Douglas White, who introduced himself as “the guy in the white truck who likes to irritate you,” was the first to speak, laying a hefty stack of documents on the podium and carrying poster-size photos under his arm.

The photos showed a new sinkhole that appeared next to the Windsor Hills pump station. White suspects that the sinkhole was created by the heavy rainfall in Blacksburg over the past two days. Recently, the Bradley Company of Roanoke has proposed building 99 private residences adjacent to its existing complex.

Locals were concerned by the potential damage from the construction to an already endangered water system.

The ridge line in that area of town is a karst system, a type of topography characterized by sinkholes and underground drainage systems — in this system, contaminated runoff can sink into these natural drains and be pulled up into local wells, a primary water source for Harding Road-area residents.

Several Blacksburg citizens took the podium next to tell personal stories concerning well contamination and the resulting illnesses.

“September, I had a little stomach problem and I ignored it … I’m young, I’m stubborn, foolish, whatever,” said a resident who bought his house on Harding Road a year and a half ago. “Blacksburg’s on the top of a mountain, and all water and waste runs downhill. It affects everybody.”

The pump station sends sewage and runoff up to the top of Harding Road, where gravity takes over. Given the current town-county boundaries, the runoff from the gravity system will only impact residents on county-owned land.

“Blacksburg won’t feel a thing,” said Gary Glesener, a member of the Virginia Tech geosciences department.

White and other worried residents brought their concerns to the town in 2009 when another developer wanted to build houses in the same location that the Bradley Company is eyeing now. The developer later withdrew the application, and the conversation ended.

The recent proposal for boundary adjustment provided an ideal platform to reignite the dialogue.

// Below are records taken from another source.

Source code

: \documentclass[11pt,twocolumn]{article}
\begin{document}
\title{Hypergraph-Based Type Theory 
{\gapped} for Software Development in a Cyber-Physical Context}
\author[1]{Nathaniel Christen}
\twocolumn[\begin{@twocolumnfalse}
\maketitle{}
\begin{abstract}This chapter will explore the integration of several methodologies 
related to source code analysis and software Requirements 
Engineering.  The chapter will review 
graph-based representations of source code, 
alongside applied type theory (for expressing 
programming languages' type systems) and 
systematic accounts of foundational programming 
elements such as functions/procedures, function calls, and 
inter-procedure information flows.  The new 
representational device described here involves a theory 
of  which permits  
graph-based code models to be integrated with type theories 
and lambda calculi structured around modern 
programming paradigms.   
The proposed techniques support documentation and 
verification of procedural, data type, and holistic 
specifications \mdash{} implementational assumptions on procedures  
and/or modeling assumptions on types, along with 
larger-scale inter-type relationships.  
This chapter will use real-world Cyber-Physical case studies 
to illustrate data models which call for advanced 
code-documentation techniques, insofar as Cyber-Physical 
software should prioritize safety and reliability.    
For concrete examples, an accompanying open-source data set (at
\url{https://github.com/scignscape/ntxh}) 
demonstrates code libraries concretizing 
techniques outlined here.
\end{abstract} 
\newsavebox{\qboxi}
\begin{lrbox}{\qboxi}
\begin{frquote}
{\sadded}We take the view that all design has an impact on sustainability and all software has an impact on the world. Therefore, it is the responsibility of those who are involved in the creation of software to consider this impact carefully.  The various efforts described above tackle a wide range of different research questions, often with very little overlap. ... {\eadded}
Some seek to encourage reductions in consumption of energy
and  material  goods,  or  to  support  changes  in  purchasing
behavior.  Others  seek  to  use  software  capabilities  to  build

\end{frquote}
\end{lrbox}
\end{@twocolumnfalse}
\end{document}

“There are indications that the channel below the Windsor Hills apartment complex is inadequate, and therefore any development in that area should be closely monitored,” said Javad Torabinejad, a Blacksburg-based ecologist. “Residents living downstream should not pay the cost of someone else’s gains upstream.”

Torabinejad also advocated for a grade-separated interchange to be built on the intersection of North Main Street and U.S. 460. In December, the state board rejected the $37.7-million plan in favor of a simpler $3.3-million alternative that has been met with public disdain.

“We are all concerned and fearful that another precious life may perish at that intersection,” Torabinejad said. “This is the time for VDOT to come to its senses and abandon the R-cut plan, and the CTB (Commonwealth Transportation Board) to fund the construction of the ultimate solution, a grade-separated interchange.”

The online petition demanding a grade-separated interchange has reached nearly 400 signatures.

The Town Council will next convene in a quarterly work session on Jan. 31 and again in another work session on Feb. 7. The next regularly scheduled meeting is Valentine’s Day, Feb. 14, at 7:30 p.m. in the Blacksburg Municipal Building at 300 South Main St.